# stereo problems



## rubbamade (Mar 11, 2008)

ok. today i installed a new stereo in my new used 1998 maxima. to start off i couldnt get the damn factory stereo out. the screws mounting it to the center console rack were impossible to remove. after repeatedly stripping every screw in it i finally decided to remove the little storage shelf and put the cd player under the old one. after finally getting the cd player installed i moved to the 6x9's in back. finally got eveything installed. 

i turned it on. it sounded good. until i turned it up. i noticed a loud crackling sound in the NEW rear speakers. 

the head unit is Kenwood KDC-mp205 the 6x9's are Jensen powerplus 693.

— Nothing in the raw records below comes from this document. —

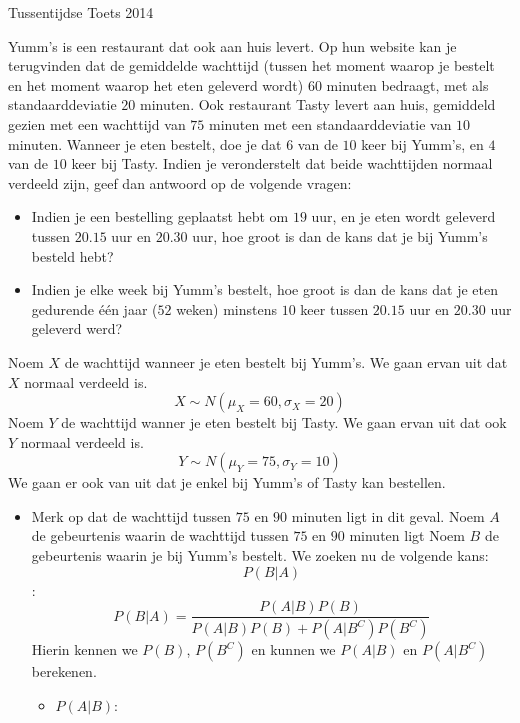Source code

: \documentclass[main.tex]{subfiles}
\begin{document}
\begin{examenvraag}{Tussentijdse Toets 2014}
  \begin{ex-vraag}
    Yumm's is een restaurant dat ook aan huis levert.
    Op hun website kan je terugvinden dat de gemiddelde wachttijd (tussen het moment waarop je bestelt en het moment waarop het eten geleverd wordt) $60$ minuten bedraagt, met als standaarddeviatie $20$ minuten.
    Ook restaurant Tasty levert aan huis, gemiddeld gezien met een wachttijd van $75$ minuten met een standaarddeviatie van $10$ minuten.
    Wanneer je eten bestelt, doe je dat $6$ van de $10$ keer bij Yumm's, en $4$ van de $10$ keer bij Tasty.
    Indien je veronderstelt dat beide wachttijden normaal verdeeld zijn, geef dan antwoord op de volgende vragen:
    \begin{itemize}
    \item Indien je een bestelling geplaatst hebt om $19$ uur, en je eten wordt geleverd tussen $20.15$ uur en $20.30$ uur, hoe groot is dan de kans dat je bij Yumm's besteld hebt?
    \item Indien je elke week bij Yumm's bestelt, hoe groot is dan de kans dat je eten gedurende \'e\'en jaar ($52$ weken) minstens $10$ keer tussen $20.15$ uur en $20.30$ uur geleverd werd?
    \end{itemize}
  \end{ex-vraag}
  \begin{ex-antwoord}
    Noem $X$ de wachttijd wanneer je eten bestelt bij Yumm's.
    We gaan ervan uit dat $X$ normaal verdeeld is.
    \[ X \sim N(\mu_{X}=60,\sigma_{X}=20) \]
    Noem $Y$ de wachttijd wanner je eten bestelt bij Tasty.
    We gaan ervan uit dat ook $Y$ normaal verdeeld is.
    \[ Y \sim N(\mu_{Y}=75,\sigma_{Y}=10) \]
    We gaan er ook van uit dat je enkel bij Yumm's of Tasty kan bestellen.
    \begin{itemize}
    \item 
      Merk op dat de wachttijd tussen $75$ en $90$ minuten ligt in dit geval.
      Noem $A$ de gebeurtenis waarin de wachttijd tussen $75$ en $90$ minuten ligt
      Noem $B$ de gebeurtenis waarin je bij Yumm's bestelt.
      We zoeken nu de volgende kans:
      \[ P(B|A) \]
      :
      \[ 
      P(B|A) = \frac{P(A|B)P(B)}{P(A|B)P(B) + P(A|B^{C})P(B^{C})}
      \]
      Hierin kennen we $P(B)$, $P(B^{C})$ en kunnen we $P(A|B)$ en $P(A|B^{C})$ berekenen.
      \begin{itemize}
      \item $P(A|B)$:\\

\end{itemize}
\end{itemize}
\end{ex-antwoord}
\end{examenvraag}
\end{document}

the head unit rates at 50x4 the speakers are rated a 80w nominal. i assume that means that the 6x9's operate best at at least 80watts. could the crackling be because my head unit is not supplying enough power to them? 
i noticed that when i connected only one speaker that it sounded fine even when turned up. which leads me more to think this true. since the 100 watts for the back i think would be distributed only to 1 speaker meeting the 80w nominal rating.

it sounds like they are blown when i turn them up. but i am sure they are not since they are brand spankin new. 

any ideas?

do i need to go purchase an amp to power my 6x9's?

please help!


----------



## xortion (Aug 9, 2007)

no, you do not need to purchase an amp.

they could be blown, but more than likely a bad connection somewhere or maybe connected backwards at the speaker


----------



## jhawk (May 2, 2008)

to be honest im willing to bet their blown, i just sold 2 12 inch ev's with the same problem and my buddy bought them and had to recone them becuase they were blown.


----------



## focusedblur (Apr 17, 2008)

you should also check that the positive wire is going to the positive post and same for negative on each speaker...it makes a difference sometimes. maybe when you had one speaker going that was the one that was hooked up correctly and the other one isn't. just a thought


----------